Много значит поэтому в хозяйстве садовода собака. Собачьи роды здесь имеют свои неписаные родословные. Овчарки покупаются у пастухов, знающих главное искусство, — как «назлить» собаку. Чем щенок злее, тем он ценнее. Есть особая порода круглоголовых овчарок, — они вырастают тощими, поджарыми, росту среднего, хвост палкой, а морда круглая, огромная, львиная, с прищуренными в бахроме глазами, и такая цапастая, что от нее не спасет никакая дубина. Пешеходы по армянским лугам и кочевьям запасаются револьверами не от бандитов — от овчарок. Встретиться с такой один на одни — значит быть растерзанным. А убьешь ее, и долго потом убийцу будет преследовать судорожный рев пастуха над мохнатой грудой, вывалившей мертвый язык в песок: убитому псу цены нет, не то что какому-нибудь барану.
Когда нашему садоводу понадобилась собака, он уехал к куму на дальний яйлак (кочевье) и привез оттуда щенка. Его молчаливая жена и та улыбнулась. Щенок походил на двигатель дизеля: в нем ни на секунду не прекращалась внутренняя работа, от которой его тяжелые лапы, мясистый хвост, складки на брюхе беспрерывно трепетали судорожным трепетом. Иначе сказать, щенок не переставал рычать. Кум на яйлаке был хорошим пастухом и так здорово назлил собаку, что зарядка действовала, как у хороших часов, заводящихся раз в месяц.
Соседи приходили любоваться на щенка, одобрительно крякали и непременно накладывали на него руки: действует ли? Р-рр, — рычал круглоголовый. Дети трогали его с хвоста, со спины, незаметно; однако же и спина и хвост были полны такого же рыка.

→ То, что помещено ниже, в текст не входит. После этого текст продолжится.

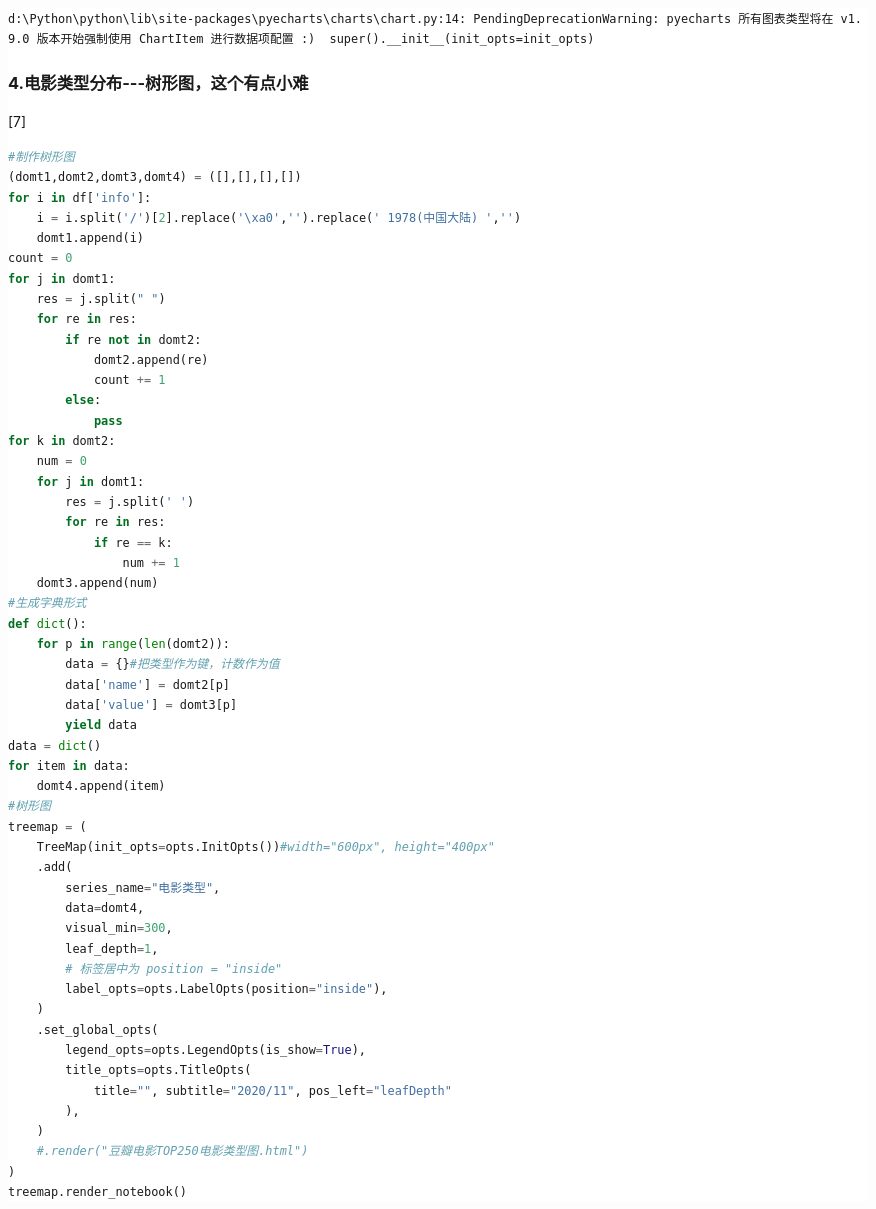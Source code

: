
 ```
d:\Python\python\lib\site-packages\pyecharts\charts\chart.py:14: PendingDeprecationWarning: pyecharts 所有图表类型将在 v1.9.0 版本开始强制使用 ChartItem 进行数据项配置 :)  super().__init__(init_opts=init_opts)
```

### 4.电影类型分布---树形图，这个有点小难

[7]

```python
#制作树形图
(domt1,domt2,domt3,domt4) = ([],[],[],[])
for i in df['info']:
    i = i.split('/')[2].replace('\xa0','').replace(' 1978(中国大陆) ','')
    domt1.append(i)
count = 0
for j in domt1:
    res = j.split(" ")
    for re in res:
        if re not in domt2:
            domt2.append(re)
            count += 1
        else:
            pass
for k in domt2:
    num = 0
    for j in domt1:
        res = j.split(' ')
        for re in res:
            if re == k:
                num += 1
    domt3.append(num)
#生成字典形式
def dict():
    for p in range(len(domt2)):
        data = {}#把类型作为键，计数作为值
        data['name'] = domt2[p]
        data['value'] = domt3[p]
        yield data
data = dict()
for item in data:
    domt4.append(item)
#树形图
treemap = (
    TreeMap(init_opts=opts.InitOpts())#width="600px", height="400px"
    .add(
        series_name="电影类型",
        data=domt4,
        visual_min=300,
        leaf_depth=1,
        # 标签居中为 position = "inside"
        label_opts=opts.LabelOpts(position="inside"),
    )
    .set_global_opts(
        legend_opts=opts.LegendOpts(is_show=True),
        title_opts=opts.TitleOpts(
            title="", subtitle="2020/11", pos_left="leafDepth"
        ),
    )
    #.render("豆瓣电影TOP250电影类型图.html")
)
treemap.render_notebook()
```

Собаку назвали Тулаж. Она стала расти.
По обычаю, пищу и питье ей давала только хозяйка. На ночь с цепи ее спускали только хозяин или хозяйский сын. Весь день она сидела на цепи, глядя на свои лапы. Каждый приходящий был новой дозой ненависти, — Тулаж начинал трястись от рычанья. Но шершавый язык лизал хозяйкины руки, а хозяйский кнут или его буйволовая сандалия были божеством, перед которым пес покорно валился на спину, визжал от блаженства, колотил хвостом землю и двигал бедрами не хуже негритянской танцовщицы. Через три года во всем Ошакане не было собаки преданнее Тулажа. Садовод и его жена спали спокойно. Фиги падали на землю и гнили, истекая сладостью, их никто не крал. Абрикосы желтели и сморщивались, помидоры трескались от полнокровия, длинные огурцы становились вялыми, как тряпочки, персики таяли, — весь избыток мог уйти испарениями, сладостью, пряностью в воздух и в землю, — никто не решился бы его украсть.
III
Летом садовод и его жена перебрались от мошек на крышу верхнего жилья, упиравшуюся в скалы. К ней вела лестница с перекладинами, как у нас делают на сеновале. Однажды ночью, при полной луне, в духоте, которая и сейчас не стала легче, хозяин заворочался на постели, встал и полез с лестницы. По старой привычке с ним вместе проснулась и жена. Лежа на спине и глядя в сверкающее лунное небо, она зевнула. Луна казалась горячей, точь-в-точь как электрическая лампочка, когда она нагревается. Из сада не доносилось ни шороха. Старик что-то замешкался.
Как вдруг в этой тишине раздался такой дикий вопль, что женщина кубарем скатилась с постели и принялась неистово крестить себе рот. Крик шел снизу, прерывался спазмами, выскакивал из чьей-то глотки, словно брызги из пульверизатора от прерывистого нажима рукой.
— Спасите! Жена!
Тут только армянка узнала голос мужа. Она испустила крик и, поминая всех святых, полезла с лестницы. В саду водились змеи. Гюрза — самая страшная змея Армении — выползала по ночам. Первая ее мысль была, что муж кричит от укуса гюрзы, от которого нет спасенья. Перемахнув с лестницы в траву, она кинулась в ту сторону, откуда шел крик, и увидела мужа. Он стоял, растопырив руки и закинув голову. На животе его сидел зверь. Зверь вцепился ему прямо в нутро и рвал его, упираясь огромными мохнатыми лапами в землю.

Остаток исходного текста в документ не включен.